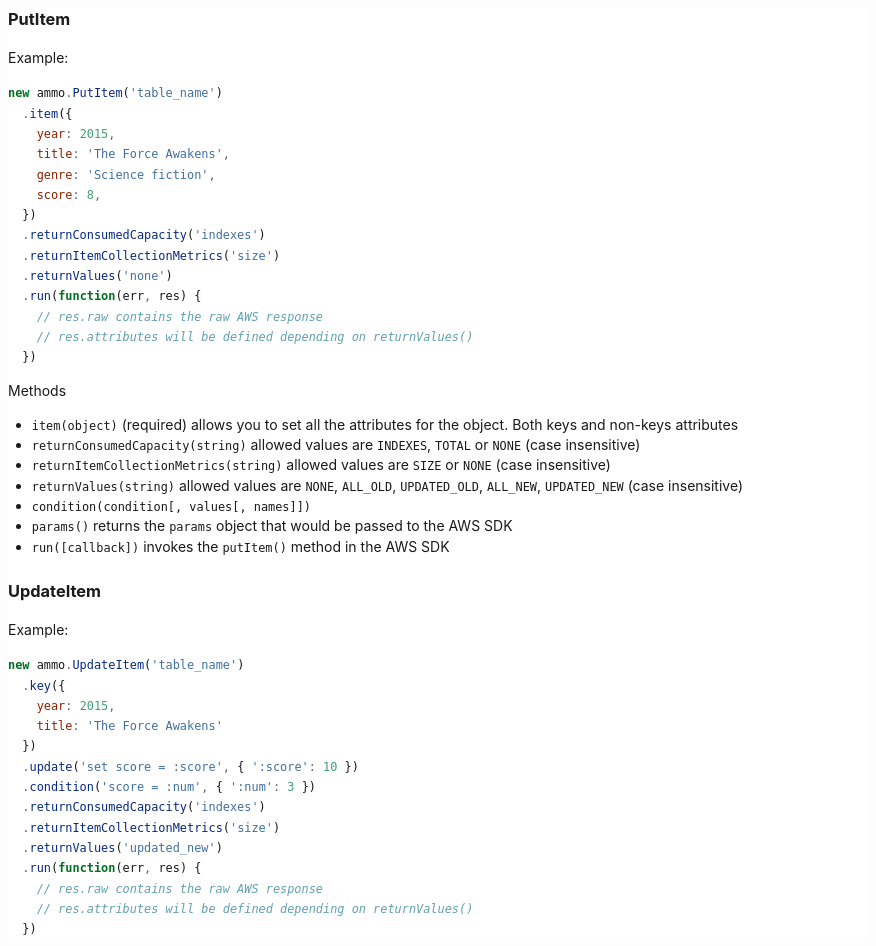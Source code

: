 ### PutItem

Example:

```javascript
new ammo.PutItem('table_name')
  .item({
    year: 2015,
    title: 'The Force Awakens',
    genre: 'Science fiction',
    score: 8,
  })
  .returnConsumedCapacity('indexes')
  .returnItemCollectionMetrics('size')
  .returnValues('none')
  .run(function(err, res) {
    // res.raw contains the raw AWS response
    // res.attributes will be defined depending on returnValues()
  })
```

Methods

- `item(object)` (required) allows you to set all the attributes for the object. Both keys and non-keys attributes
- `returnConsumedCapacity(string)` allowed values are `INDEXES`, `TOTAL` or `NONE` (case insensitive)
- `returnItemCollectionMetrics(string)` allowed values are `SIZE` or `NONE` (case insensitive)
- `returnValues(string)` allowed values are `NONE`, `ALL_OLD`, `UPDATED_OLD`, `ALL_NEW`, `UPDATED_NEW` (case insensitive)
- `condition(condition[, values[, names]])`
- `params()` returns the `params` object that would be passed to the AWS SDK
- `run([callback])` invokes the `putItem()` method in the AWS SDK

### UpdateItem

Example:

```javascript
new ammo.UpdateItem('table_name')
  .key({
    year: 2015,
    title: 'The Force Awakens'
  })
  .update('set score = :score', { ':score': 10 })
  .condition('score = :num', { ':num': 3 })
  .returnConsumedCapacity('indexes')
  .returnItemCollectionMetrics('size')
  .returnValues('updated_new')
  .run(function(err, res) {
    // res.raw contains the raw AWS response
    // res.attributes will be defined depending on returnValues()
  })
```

::::

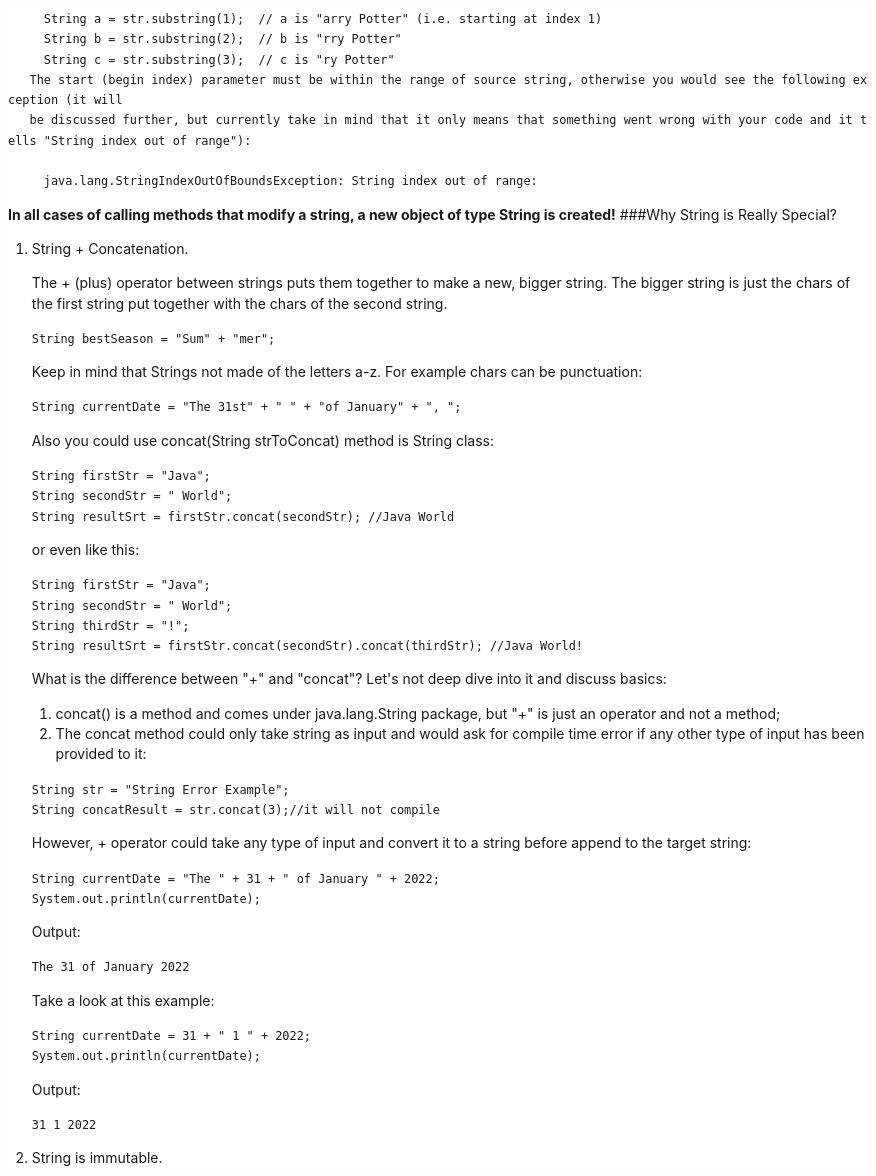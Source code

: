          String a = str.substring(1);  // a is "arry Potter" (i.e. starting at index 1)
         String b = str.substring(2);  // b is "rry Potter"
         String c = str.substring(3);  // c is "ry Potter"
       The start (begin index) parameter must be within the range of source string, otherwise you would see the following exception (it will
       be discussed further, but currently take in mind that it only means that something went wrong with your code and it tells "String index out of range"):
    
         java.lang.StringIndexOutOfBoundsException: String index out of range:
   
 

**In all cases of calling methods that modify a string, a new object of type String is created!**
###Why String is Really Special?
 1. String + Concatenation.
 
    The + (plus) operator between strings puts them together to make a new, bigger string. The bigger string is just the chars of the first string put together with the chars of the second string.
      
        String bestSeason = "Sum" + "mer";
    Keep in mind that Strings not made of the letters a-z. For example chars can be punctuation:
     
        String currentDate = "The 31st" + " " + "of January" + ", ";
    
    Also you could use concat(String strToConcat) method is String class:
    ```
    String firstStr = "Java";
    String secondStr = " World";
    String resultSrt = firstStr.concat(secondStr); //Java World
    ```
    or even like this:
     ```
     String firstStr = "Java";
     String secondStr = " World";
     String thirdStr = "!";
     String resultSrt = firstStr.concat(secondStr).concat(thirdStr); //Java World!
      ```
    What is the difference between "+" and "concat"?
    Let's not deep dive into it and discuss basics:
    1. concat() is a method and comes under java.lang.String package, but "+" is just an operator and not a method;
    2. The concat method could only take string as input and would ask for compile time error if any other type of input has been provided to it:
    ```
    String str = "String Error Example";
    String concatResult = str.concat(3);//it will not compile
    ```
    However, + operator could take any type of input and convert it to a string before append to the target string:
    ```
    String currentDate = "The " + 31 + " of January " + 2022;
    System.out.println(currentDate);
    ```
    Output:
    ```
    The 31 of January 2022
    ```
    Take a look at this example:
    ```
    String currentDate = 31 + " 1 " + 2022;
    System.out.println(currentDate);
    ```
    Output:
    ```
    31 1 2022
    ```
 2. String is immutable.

::::

TASK PROMPT:
The expected answer holds each line from the listing above where the string "Force" is present.

SOLUTION BELOW:
    title: 'The Force Awakens',
    title: 'The Force Awakens'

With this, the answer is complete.